I scrolled back to the top; while Apple CEO Tim Cook's words smacked of Orwellian dystopian fiction, there was no mistaking the date: February 16, 2016. That public letter, still featured on Apple's homepage, is the latest response to a series of requests from the United States government to Apple following the San Bernardino attack last December. In order to access the information on one of the shooter's phones, the FBI has requested that Apple build them a tool which they'll use to hack into the shooter's iPhone, and this one iPhone alone. However, as Cook says, "while the government may argue that its use would be limited to this case, there is no way to guarantee such control… And ultimately, we fear that this demand would undermine the very freedoms and liberty our government is meant to protect."
The lesson from the House of Terror is clear: if a government is willing to make an exception to the basic principles that form the core of a trusting, democratic society, then nobody, not even the enforcers themselves, is safe. Seventy years later, the reasons for creating a backdoor to the iPhone sound chillingly familiar: to identify and detain those who are a threat to the State. Yet, history is often the best window into the future, and we've seen what happens when a government has enough power to bend rules to their will; not even they can guarantee containment of that power.

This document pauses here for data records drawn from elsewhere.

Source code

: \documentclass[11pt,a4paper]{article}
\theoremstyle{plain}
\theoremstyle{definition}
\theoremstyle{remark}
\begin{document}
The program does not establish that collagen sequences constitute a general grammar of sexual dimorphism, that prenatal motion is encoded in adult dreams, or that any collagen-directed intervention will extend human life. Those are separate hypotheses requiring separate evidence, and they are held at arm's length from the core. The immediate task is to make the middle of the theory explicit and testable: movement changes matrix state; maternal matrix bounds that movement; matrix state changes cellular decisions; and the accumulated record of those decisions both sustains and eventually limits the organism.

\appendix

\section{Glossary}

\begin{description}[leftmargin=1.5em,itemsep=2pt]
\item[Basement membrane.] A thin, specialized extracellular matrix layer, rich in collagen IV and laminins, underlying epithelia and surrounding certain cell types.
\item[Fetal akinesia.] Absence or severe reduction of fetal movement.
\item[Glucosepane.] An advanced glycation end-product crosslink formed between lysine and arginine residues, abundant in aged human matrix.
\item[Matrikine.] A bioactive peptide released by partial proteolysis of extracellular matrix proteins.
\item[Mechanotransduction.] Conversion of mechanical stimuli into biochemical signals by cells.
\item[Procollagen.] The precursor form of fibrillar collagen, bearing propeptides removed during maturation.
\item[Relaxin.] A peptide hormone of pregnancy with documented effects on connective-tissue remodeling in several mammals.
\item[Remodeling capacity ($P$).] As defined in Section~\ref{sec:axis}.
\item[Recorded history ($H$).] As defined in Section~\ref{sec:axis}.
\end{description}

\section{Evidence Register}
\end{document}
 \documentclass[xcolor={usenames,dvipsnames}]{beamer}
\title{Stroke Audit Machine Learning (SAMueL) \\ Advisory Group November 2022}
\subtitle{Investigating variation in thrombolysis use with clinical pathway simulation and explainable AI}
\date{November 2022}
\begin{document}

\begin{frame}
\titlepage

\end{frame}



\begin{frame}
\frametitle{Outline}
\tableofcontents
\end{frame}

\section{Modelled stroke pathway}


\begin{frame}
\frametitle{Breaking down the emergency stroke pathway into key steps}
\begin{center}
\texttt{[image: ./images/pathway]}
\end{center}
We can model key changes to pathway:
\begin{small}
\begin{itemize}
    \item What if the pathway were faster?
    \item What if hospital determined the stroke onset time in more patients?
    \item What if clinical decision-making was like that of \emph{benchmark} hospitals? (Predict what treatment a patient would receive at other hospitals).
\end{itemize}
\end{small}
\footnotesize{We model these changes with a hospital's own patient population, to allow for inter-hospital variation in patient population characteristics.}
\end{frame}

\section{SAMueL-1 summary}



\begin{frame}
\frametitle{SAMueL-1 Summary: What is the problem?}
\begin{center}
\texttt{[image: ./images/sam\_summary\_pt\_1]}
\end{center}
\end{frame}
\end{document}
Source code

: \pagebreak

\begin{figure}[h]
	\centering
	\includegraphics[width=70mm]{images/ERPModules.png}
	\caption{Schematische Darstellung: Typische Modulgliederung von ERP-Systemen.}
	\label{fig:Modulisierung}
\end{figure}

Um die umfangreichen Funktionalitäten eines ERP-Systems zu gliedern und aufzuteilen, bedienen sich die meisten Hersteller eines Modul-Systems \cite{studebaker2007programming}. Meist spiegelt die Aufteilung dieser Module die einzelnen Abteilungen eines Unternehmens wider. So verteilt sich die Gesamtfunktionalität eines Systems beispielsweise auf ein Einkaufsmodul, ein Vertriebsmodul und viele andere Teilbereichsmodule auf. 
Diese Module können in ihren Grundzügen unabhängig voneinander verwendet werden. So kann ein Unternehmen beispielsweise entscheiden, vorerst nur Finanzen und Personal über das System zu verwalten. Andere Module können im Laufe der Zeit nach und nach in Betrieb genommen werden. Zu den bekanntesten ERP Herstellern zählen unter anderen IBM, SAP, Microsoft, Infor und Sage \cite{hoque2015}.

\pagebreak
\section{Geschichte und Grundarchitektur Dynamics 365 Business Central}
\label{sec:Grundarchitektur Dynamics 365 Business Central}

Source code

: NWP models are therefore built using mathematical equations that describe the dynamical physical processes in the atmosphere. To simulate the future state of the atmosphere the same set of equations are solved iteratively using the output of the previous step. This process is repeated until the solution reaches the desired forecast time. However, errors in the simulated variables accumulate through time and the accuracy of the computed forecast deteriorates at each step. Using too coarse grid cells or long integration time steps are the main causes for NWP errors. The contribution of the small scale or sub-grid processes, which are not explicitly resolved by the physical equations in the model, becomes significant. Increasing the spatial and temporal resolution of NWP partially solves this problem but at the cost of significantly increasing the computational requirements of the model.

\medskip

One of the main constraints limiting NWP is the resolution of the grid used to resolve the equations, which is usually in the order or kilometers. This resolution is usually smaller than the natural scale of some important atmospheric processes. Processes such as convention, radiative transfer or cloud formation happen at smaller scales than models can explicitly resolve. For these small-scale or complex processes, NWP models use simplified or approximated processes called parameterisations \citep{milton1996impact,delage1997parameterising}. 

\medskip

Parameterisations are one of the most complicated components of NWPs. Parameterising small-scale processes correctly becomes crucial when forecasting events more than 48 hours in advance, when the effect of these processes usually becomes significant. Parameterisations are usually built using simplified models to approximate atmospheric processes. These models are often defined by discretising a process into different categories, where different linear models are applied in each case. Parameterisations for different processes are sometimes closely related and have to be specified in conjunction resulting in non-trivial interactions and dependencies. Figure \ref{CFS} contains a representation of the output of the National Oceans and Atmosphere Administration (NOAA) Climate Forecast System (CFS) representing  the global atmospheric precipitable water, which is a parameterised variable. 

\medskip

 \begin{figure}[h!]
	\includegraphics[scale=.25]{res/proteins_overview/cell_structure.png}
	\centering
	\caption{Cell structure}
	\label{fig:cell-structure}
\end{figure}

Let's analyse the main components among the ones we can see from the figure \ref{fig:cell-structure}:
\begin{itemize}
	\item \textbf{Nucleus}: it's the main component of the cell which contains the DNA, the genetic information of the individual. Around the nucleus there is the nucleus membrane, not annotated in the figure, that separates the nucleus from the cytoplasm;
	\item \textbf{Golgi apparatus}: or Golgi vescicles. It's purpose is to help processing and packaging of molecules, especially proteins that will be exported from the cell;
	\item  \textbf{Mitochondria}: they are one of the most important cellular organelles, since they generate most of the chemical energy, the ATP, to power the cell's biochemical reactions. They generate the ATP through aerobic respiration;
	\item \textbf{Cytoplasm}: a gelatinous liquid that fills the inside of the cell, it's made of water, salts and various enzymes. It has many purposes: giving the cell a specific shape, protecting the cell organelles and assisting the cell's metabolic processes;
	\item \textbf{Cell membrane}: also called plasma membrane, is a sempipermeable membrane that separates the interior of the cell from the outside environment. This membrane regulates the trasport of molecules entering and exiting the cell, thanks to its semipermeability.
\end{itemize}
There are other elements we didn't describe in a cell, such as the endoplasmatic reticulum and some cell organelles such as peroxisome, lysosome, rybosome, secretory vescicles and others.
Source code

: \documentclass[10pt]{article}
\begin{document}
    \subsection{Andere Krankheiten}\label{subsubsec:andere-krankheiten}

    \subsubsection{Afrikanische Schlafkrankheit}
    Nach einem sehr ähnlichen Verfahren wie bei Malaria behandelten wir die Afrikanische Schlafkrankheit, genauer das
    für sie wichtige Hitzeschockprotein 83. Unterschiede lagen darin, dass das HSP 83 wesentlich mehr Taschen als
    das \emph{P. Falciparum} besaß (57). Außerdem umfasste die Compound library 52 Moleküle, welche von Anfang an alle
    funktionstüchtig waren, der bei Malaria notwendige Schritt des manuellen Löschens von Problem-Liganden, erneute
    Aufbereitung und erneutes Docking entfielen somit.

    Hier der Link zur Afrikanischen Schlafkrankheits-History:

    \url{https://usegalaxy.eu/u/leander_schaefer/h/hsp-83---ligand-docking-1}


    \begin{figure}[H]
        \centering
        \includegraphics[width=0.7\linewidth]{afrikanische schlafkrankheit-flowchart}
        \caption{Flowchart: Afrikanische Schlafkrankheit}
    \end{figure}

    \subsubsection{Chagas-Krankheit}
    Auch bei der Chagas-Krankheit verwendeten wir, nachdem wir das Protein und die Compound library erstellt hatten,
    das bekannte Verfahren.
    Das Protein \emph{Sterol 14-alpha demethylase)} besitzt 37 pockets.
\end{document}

The vertical box in front of me is a few inches taller and wider than I am. The thought that there's just enough room for me to stand in that box crosses my mind, and then it hits me: I'm not looking at a box, I'm looking at a windowless jail cell. I think back to visiting Alcatraz last summer, an island prison in San Francisco that had been shut down for being "inhumane." But at least those prisoners had company. They had communal meal times and exercise times, and even access to books. In the House of Terror, prisoners were tortured and kept in dark, cold isolation. They lacked laws and rights that would protect them from such atrocities. Their suffering was so deep and distraught that it was memorialized as a message for future generations: may you never repeat the same mistake.